Copy the records below word for word, leaving out nothing.
** Information follows **
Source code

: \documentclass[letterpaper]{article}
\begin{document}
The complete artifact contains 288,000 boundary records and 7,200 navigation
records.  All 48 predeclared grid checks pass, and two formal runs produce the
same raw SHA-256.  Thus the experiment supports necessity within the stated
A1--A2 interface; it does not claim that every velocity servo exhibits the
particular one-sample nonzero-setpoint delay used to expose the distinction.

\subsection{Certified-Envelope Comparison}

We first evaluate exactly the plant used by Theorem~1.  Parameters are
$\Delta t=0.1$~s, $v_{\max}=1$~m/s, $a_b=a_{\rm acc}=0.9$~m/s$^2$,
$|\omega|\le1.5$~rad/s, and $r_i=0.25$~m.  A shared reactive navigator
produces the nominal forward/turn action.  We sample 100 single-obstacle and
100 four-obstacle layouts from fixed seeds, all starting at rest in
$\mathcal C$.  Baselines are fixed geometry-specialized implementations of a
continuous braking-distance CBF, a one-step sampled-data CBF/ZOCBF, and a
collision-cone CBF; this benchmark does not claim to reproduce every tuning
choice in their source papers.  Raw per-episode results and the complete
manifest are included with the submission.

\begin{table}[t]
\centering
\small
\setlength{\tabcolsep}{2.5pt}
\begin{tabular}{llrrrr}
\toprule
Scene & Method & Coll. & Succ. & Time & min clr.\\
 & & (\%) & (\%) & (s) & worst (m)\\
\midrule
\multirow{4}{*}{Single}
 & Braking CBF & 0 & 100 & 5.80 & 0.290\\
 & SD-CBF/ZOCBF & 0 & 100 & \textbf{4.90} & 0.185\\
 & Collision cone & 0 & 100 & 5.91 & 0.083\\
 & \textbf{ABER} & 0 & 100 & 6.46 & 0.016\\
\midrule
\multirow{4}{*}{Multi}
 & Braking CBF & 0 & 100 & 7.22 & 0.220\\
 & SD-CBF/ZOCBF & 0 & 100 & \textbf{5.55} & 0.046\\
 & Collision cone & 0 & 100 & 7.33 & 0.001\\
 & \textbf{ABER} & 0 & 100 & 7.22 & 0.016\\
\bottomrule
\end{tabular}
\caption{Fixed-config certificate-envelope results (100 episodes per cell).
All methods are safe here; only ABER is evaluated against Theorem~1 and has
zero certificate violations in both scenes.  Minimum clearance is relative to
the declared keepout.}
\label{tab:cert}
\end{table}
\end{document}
** End of Information **
▶ **Answer space**:
Source code

: \documentclass[letterpaper]{article}
\begin{document}
The complete artifact contains 288,000 boundary records and 7,200 navigation
records.  All 48 predeclared grid checks pass, and two formal runs produce the
same raw SHA-256.  Thus the experiment supports necessity within the stated
A1--A2 interface; it does not claim that every velocity servo exhibits the
particular one-sample nonzero-setpoint delay used to expose the distinction.

\subsection{Certified-Envelope Comparison}

We first evaluate exactly the plant used by Theorem~1.  Parameters are
$\Delta t=0.1$~s, $v_{\max}=1$~m/s, $a_b=a_{\rm acc}=0.9$~m/s$^2$,
$|\omega|\le1.5$~rad/s, and $r_i=0.25$~m.  A shared reactive navigator
produces the nominal forward/turn action.  We sample 100 single-obstacle and
100 four-obstacle layouts from fixed seeds, all starting at rest in
$\mathcal C$.  Baselines are fixed geometry-specialized implementations of a
continuous braking-distance CBF, a one-step sampled-data CBF/ZOCBF, and a
collision-cone CBF; this benchmark does not claim to reproduce every tuning
choice in their source papers.  Raw per-episode results and the complete
manifest are included with the submission.

\begin{table}[t]
\centering
\small
\setlength{\tabcolsep}{2.5pt}
\begin{tabular}{llrrrr}
\toprule
Scene & Method & Coll. & Succ. & Time & min clr.\\
 & & (\%) & (\%) & (s) & worst (m)\\
\midrule
\multirow{4}{*}{Single}
 & Braking CBF & 0 & 100 & 5.80 & 0.290\\
 & SD-CBF/ZOCBF & 0 & 100 & \textbf{4.90} & 0.185\\
 & Collision cone & 0 & 100 & 5.91 & 0.083\\
 & \textbf{ABER} & 0 & 100 & 6.46 & 0.016\\
\midrule
\multirow{4}{*}{Multi}
 & Braking CBF & 0 & 100 & 7.22 & 0.220\\
 & SD-CBF/ZOCBF & 0 & 100 & \textbf{5.55} & 0.046\\
 & Collision cone & 0 & 100 & 7.33 & 0.001\\
 & \textbf{ABER} & 0 & 100 & 7.22 & 0.016\\
\bottomrule
\end{tabular}
\caption{Fixed-config certificate-envelope results (100 episodes per cell).
All methods are safe here; only ABER is evaluated against Theorem~1 and has
zero certificate violations in both scenes.  Minimum clearance is relative to
the declared keepout.}
\label{tab:cert}
\end{table}
\end{document}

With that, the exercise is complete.